Directions
Look below for the line containing "- Back, A.;"; from there, print each line exactly up to and including the line containing "- Friedrich, R.;", and stop.

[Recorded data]
+===+

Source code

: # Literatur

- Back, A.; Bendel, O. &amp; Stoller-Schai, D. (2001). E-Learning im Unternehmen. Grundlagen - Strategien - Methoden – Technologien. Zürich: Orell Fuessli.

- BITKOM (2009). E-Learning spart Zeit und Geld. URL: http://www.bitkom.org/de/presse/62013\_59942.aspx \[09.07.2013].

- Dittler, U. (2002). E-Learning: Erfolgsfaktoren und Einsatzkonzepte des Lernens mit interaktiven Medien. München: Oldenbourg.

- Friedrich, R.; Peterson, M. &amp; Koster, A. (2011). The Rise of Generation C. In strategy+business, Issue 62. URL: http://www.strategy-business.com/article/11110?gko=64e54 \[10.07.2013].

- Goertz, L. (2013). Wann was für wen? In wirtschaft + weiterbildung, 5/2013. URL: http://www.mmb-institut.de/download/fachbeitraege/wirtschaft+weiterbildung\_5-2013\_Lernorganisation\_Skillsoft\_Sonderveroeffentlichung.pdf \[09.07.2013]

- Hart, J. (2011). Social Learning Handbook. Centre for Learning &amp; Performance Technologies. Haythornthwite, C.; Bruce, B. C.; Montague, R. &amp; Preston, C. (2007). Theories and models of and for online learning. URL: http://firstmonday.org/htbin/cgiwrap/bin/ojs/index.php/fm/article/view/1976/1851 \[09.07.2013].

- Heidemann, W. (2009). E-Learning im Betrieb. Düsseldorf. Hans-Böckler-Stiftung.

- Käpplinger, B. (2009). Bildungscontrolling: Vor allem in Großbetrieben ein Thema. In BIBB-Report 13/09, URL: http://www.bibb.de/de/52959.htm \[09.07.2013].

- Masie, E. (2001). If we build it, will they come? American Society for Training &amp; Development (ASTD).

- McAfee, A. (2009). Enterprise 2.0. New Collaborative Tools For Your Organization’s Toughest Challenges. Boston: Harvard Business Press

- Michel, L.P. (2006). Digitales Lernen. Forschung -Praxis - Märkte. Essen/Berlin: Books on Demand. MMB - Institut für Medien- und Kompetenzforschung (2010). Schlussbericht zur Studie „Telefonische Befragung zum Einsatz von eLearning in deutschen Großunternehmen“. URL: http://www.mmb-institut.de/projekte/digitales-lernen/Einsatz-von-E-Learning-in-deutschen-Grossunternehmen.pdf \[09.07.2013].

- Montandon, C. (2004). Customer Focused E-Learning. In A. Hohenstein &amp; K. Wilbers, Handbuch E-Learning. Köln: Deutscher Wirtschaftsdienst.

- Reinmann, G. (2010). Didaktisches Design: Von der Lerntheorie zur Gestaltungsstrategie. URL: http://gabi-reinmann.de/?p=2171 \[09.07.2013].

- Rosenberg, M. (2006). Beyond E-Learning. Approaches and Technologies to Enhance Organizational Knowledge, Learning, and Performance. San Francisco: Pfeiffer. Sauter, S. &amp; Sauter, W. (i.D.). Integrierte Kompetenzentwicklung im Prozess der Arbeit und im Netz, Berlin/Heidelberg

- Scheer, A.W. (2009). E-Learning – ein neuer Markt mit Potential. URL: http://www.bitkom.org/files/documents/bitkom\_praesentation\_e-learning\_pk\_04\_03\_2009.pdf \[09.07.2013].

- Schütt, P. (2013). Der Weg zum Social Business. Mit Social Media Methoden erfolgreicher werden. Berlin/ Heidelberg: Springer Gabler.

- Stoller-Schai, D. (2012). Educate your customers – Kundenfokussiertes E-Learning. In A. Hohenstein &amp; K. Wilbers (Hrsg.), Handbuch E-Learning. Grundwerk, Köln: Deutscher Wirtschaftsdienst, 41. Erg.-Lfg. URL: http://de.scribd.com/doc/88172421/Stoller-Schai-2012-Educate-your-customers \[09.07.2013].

+===+

Written answer
- Back, A.; Bendel, O. &amp; Stoller-Schai, D. (2001). E-Learning im Unternehmen. Grundlagen - Strategien - Methoden – Technologien. Zürich: Orell Fuessli.

- BITKOM (2009). E-Learning spart Zeit und Geld. URL: http://www.bitkom.org/de/presse/62013\_59942.aspx \[09.07.2013].

- Dittler, U. (2002). E-Learning: Erfolgsfaktoren und Einsatzkonzepte des Lernens mit interaktiven Medien. München: Oldenbourg.

- Friedrich, R.; Peterson, M. &amp; Koster, A. (2011). The Rise of Generation C. In strategy+business, Issue 62. URL: http://www.strategy-business.com/article/11110?gko=64e54 \[10.07.2013].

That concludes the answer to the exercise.